METHOD FOR PRECISELY DETECTING A SIGNAL FOR EXAMPLE OF A SENSOR

Abstract

A method for precise acquisition of a signal of a sensor, by an evaluation and control unit which has a multiplexer at whose inputs there is at least one reference voltage whose voltage value is known, a ground potential of the reference voltage, a measurement signal of the exhaust gas sensor, and a ground potential of the measurement signal. A computer is connected downstream from the multiplexer via a transmission path and via an ADC that converts a voltage between its two inputs into a digital value. The method provides that a plurality of individual measurements are carried out in which switching states of the multiplexer are modified, and digital values are subsequently acquired at the output of the ADC. The computer calculates a measurement value, corrected with regard to offset and gain, from these digital values.

Description

BACKGROUND INFORMATION

From the related art, methods are available with which an analog signal is transmitted along a transmission path and subsequently digitized, occurrent offset and gain errors being corrected. In these methods, it is always presupposed that the transmitted signals that are to be digitized are temporally constant, i.e., are in a settled state, so that a measurement value free of offset and gain errors can easily be obtained from the analog signal; see for example U.S. Pat.
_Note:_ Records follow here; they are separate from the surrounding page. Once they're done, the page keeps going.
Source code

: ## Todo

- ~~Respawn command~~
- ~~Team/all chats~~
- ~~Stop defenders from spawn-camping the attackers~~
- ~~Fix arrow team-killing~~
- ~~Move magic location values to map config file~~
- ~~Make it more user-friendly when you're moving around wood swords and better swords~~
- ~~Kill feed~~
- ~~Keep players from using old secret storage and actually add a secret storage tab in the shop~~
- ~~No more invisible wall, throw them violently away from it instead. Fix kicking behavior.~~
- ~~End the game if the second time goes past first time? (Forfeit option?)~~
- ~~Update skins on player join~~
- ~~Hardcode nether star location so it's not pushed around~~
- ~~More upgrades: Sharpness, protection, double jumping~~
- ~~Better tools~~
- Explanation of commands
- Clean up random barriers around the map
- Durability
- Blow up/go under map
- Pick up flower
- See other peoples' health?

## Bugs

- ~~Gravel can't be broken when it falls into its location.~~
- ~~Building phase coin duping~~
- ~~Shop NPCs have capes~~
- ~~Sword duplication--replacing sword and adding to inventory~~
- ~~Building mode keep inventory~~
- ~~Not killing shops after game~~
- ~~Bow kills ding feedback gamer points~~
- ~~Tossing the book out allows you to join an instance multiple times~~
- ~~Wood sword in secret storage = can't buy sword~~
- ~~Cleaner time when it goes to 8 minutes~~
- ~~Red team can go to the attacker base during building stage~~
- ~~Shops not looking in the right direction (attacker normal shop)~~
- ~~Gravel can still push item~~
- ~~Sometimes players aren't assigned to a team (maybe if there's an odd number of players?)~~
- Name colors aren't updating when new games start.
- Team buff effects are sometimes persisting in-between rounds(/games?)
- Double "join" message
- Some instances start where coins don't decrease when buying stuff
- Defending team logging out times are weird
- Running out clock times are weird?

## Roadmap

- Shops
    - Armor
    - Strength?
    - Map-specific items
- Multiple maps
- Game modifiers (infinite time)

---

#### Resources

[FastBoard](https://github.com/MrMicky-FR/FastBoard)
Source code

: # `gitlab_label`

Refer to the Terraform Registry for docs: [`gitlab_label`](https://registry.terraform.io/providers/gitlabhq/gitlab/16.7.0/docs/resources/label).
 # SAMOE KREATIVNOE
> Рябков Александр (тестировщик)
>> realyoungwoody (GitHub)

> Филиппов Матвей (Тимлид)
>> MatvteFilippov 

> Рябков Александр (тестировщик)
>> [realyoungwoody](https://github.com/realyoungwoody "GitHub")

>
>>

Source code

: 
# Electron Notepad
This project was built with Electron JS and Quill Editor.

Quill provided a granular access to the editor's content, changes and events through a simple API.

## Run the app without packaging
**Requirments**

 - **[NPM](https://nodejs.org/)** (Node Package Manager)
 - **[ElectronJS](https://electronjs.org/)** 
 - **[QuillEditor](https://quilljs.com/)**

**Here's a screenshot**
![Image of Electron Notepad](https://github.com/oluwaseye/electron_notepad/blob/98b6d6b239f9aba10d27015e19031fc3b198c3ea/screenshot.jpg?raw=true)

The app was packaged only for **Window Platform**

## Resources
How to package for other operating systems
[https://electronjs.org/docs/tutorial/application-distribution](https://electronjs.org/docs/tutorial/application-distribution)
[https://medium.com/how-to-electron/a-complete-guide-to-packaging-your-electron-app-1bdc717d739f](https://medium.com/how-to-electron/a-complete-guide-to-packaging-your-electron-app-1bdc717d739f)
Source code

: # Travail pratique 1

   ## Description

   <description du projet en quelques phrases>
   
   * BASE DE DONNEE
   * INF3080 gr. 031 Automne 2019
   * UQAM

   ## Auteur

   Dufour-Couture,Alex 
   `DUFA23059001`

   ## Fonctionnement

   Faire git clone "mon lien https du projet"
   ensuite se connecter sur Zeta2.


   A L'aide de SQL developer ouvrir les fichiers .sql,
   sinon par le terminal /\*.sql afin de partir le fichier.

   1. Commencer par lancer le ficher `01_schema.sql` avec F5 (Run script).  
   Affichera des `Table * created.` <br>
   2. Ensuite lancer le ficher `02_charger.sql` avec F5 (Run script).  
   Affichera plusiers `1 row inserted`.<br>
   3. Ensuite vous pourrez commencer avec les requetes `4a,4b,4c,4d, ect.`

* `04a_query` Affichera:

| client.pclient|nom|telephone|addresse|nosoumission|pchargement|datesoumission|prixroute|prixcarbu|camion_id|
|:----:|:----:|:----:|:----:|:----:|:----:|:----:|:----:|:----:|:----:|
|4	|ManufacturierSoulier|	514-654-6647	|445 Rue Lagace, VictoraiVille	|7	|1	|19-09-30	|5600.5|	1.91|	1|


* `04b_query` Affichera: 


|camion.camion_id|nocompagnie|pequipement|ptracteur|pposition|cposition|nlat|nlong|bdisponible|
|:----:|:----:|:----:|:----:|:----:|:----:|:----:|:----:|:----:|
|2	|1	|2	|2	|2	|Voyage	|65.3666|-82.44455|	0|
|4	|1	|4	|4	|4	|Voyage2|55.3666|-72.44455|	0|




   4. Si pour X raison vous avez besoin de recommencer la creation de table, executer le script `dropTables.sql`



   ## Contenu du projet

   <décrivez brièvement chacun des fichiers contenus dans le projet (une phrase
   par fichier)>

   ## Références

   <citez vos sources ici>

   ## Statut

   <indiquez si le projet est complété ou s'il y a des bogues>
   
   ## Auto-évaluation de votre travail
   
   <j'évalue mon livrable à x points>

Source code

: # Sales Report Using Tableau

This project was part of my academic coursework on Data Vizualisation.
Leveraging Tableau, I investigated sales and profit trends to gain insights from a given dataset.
No. 7,710,303 B2. These methods are correspondingly slow.

SUMMARY

The present invention is based on the surprising finding by the inventors that, in a method in accordance with the present invention, measurement values that are corrected with regard to offset and gain can also be determined without the two levels at the inputs of the ADC (analog-digital converter) having settled for each individual measurement.

It is true that, in particular, each of the digital values obtained through the individual measurements is modified in comparison with the values that would be obtained after waiting for the settling of the levels at the inputs of the ADC; however, this modification takes place in a fundamentally similar manner for all digital values, so that the modifications at least partly mutually compensate one another in the calculation of the measurement value corrected with regard to offset and gain.

The present invention thus enables a precise and at the same time particularly fast acquisition of a signal, for example a signal of a sensor. However, it can also be applied to any other signal.

In the context of the present application, a system, after a change of its input variables, is in particular not regarded as settled until its output variables have already achieved at least 86% of the change resulting for them according to the stationary solution with the modified input variables.

In a development for this purpose, a system, after a change of its input variables, is in particular already regarded as settled when its output variables have already achieved at least 63% of the change resulting for them according to the stationary solution with the changed input variables.

In accordance with an example embodiment of the present invention, the method can provide that the following individual measurements are carried out:

a) Reference voltage measurement: the multiplexer connects the reference voltage to the first input of the ADC and connects a ground potential of the reference voltage to the second input of the ADC; a reference voltage value is ascertained at the output of the ADC; and/or

b) reference offset voltage measurement: the multiplexer connects the ground potential of the reference voltage to both inputs of the ADC; a reference offset voltage value is ascertained at the output of the ADC; and/or

c) measurement voltage measurement: the multiplexer connects the measurement voltage to the first input of the ADC and connects a ground potential of the measurement voltage to the second input of the ADC; a measurement voltage value is ascertained at the output of the ADC; and/or

d) measurement offset voltage measurement: the multiplexer connects the ground potential of the measurement voltage to both inputs of the ADC; a measurement offset voltage value is ascertained at the output of the ADC.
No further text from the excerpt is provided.